## Friday, 20 November 2015

### Prime Spirals in Python

I watched this really fascinating video on prime spirals recently and decided to see if I could write my own code to generate them. It's not terribly efficient but it works! Code is on github! :D

### Machine Learning: Implementing Linear Regression and Gradient Descent in Python

It's been a while since I went through Andrew Ng's Machine Learning course on Coursera. The course is very good at introducing the basic concepts but it lacks the depth of knowledge that I need if I really want to understand how to implement and use some of the algorithms on my own. So I decided to work through a more difficult textbook on machine learning. One of the first things I decided to do was implement the machine learning algorithms from scratch using my language of choice: Python.

The most simple idea out there that can be called machine 'learning' is linear regression. I first learned about linear regression in high school math class. So when I saw that linear regression was the first topic in the machine learning course, I was a bit skeptical. I felt that linear regression was too simple to be called machine learning. But it turns out that linear regression is quite a powerful tool to make predictions from data. The term 'linear' in linear regression is a bit misleading because it makes you think about straight line graphs and gives you the impression that trying to fit straight lines to data can't really be that useful. The trick to levelling up the power of linear regression lies in how you choose your variables (or features)! So you can have features that are crazy functions of your initial variables.

To understand this think about how we can use a straight line to fit a set of data points that you think might be exponential in nature. Say yoususpect that output $y$ is related to the variable $x$ by $y = ke^{cx}$. You can rearrange this equation to $log(y) = cx + k_1$ by taking the natural logarithm of both sides of the equation. Now we can plot $log(y)$ vs $x$ on a graph and try to fit a straight line to it. Here the parameter that we 'learn' is $c$ and $k_1$. The variable $x$ is called a feature.

In a similar way you can add features that are functions of the existing features if you think that the relationship is not linear. In a sense we are choosing a 'basis' of functions which we can mix together in different amounts to (hopefully) accurately model the output $y$. The way a Fourier Series builds up a periodic sequence using sine waves of different frequencies is exactly the same as how linear regression works with non linear basis functions.

So I decided to make the system 'learn' the square wave in my first implementation of linear regression. First some math:

The output prediction $\hat{y}$ can is represented by the linear model below. Here 'n' is the number of feature vectors.

$$\hat{y} = \sum_{i=1}^{n} \theta_i x_i$$

To use gradient descent to train this model we need two things: a cost function and a gradient function.

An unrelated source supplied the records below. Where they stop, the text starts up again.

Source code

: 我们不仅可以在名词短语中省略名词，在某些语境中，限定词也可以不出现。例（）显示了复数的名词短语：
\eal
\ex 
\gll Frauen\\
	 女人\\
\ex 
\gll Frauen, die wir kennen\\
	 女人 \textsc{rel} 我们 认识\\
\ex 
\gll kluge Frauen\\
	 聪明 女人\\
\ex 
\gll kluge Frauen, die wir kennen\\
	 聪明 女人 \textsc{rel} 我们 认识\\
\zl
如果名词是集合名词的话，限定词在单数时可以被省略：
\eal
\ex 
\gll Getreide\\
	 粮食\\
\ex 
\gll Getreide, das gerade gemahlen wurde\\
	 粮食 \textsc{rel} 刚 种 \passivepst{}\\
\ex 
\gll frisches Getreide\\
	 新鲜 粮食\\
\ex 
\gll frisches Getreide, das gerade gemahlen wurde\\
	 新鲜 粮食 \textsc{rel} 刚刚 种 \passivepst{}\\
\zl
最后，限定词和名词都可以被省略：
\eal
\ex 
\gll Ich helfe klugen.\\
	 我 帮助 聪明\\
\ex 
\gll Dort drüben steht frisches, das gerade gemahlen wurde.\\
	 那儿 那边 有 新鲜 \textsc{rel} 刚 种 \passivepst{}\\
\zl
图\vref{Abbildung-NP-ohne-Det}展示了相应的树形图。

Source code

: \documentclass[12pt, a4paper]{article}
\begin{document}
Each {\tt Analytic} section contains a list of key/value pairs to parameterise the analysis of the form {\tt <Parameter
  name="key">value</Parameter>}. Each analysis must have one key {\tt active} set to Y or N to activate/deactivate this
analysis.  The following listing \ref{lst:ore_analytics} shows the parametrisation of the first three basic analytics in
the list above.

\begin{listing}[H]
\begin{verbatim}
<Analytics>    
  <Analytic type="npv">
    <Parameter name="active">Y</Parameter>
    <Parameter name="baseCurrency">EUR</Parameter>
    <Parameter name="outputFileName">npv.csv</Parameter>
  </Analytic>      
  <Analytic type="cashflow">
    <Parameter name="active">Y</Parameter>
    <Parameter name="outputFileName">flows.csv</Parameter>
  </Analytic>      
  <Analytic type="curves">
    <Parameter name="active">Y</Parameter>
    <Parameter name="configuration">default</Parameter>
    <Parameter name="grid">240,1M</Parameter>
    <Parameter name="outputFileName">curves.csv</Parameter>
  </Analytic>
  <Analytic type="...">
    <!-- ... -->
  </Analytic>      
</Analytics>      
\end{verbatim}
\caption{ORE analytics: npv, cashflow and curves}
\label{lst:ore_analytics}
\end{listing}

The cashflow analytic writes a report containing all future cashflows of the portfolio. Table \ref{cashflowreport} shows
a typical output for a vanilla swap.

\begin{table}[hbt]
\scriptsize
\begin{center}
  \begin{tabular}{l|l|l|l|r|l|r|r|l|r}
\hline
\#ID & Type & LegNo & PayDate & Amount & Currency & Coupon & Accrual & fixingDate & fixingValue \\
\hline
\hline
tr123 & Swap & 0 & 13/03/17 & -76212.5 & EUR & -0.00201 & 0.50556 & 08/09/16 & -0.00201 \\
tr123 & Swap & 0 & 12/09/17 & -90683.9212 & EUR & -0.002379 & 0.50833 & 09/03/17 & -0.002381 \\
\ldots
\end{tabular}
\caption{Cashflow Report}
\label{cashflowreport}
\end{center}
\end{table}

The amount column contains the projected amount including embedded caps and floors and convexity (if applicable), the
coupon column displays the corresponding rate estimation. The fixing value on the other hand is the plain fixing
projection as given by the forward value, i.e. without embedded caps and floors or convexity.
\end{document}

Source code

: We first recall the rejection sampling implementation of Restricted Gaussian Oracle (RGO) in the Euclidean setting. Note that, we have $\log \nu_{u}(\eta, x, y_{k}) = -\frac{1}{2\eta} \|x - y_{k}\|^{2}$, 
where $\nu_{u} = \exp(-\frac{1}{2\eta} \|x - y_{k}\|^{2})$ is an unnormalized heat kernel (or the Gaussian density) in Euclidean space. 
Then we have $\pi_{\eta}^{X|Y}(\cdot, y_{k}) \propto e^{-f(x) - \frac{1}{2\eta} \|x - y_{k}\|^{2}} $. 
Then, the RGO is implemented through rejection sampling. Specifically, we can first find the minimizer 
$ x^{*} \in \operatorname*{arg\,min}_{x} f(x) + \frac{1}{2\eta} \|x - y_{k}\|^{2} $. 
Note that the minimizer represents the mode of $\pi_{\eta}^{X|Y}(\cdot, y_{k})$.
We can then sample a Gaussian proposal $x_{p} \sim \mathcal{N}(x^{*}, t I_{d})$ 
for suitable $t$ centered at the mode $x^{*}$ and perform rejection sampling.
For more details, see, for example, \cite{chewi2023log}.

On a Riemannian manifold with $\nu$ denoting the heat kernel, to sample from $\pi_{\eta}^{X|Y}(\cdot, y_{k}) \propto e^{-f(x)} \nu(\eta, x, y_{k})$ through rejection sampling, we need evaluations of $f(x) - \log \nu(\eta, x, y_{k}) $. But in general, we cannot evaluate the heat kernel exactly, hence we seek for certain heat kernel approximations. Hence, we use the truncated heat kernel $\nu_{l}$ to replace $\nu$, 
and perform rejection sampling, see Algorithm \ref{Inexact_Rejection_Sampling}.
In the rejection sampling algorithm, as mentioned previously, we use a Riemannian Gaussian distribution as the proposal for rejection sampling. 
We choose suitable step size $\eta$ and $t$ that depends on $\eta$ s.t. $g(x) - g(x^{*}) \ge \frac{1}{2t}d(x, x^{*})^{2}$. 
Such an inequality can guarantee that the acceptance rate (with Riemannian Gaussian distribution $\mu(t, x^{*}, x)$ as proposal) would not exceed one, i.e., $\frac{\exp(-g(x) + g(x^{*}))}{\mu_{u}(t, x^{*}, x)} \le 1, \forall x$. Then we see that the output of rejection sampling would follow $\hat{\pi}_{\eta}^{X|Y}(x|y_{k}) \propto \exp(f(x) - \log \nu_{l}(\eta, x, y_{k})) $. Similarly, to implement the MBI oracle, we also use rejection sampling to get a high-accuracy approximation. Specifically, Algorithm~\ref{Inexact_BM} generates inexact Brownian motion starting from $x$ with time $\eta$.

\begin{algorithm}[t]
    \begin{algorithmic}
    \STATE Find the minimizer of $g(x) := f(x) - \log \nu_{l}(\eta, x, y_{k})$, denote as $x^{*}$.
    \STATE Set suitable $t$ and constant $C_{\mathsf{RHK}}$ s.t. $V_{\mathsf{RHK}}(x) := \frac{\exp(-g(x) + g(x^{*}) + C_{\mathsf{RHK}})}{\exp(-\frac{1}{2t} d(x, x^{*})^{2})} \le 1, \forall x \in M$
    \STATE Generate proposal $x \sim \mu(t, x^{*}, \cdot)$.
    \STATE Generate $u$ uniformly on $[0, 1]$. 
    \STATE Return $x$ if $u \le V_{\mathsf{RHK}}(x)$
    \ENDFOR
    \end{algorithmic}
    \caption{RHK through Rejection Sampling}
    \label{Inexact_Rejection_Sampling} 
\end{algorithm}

The cost function is a function that takes the values of theta, and the features and the data samples and calculates a cost based on the error between the prediction that the model makes and the actual value. The most commonly used cost function is the mean square error cost function.

In this equation, m is the total number of training samples that we have and $x^{(i)}$ represents a feature vector that is ith training example. The cost function sums over all the training examples available to give one real number that represents the cost of the current values of the parameters.

$$J = \frac{1}{m} \sum_{i=1}^{m}(\hat{y}^{(i)} - y^{(i)})^2 \\ \frac{\partial J}{\partial \theta_j} = \frac{2}{m} \sum_{i=1}^{m}(\hat{y}^{(i)} - y^{(i)})x^{(i)}_j$$

The gradient of a function is a vector that points in the direction in which the function changes the most. So if I want to find the place where the cost is minimum all I have to do is to start out at a point, find the gradient at that point and go in the opposite direction. I have to keep doing this until the gradient is zero (or very close to it). Think of it like a ball rolling down slopes until it comes to rest at a place where there is no slope. So in Python I have to make a loop and each time the loop is run, I update the parameters theta using the rule. Here alpha is the learning parameter.
$$\theta_j := \theta_j - \alpha \frac{2}{m} \sum_{i=1}^{m}(\hat{y}^{(i)} - y^{(i)})x^{(i)}_j$$

So I got a large set of points that were in the shape of a square wave and I used sine wave basis functions as features. After running gradient descent for a thousand iterations I got coeffecients that were really close to the actual Fourier Series expansion of a square wave!
 The learned function superimposed over the original square wave

 How the error decreases over time.

You can find my implementation on my github page.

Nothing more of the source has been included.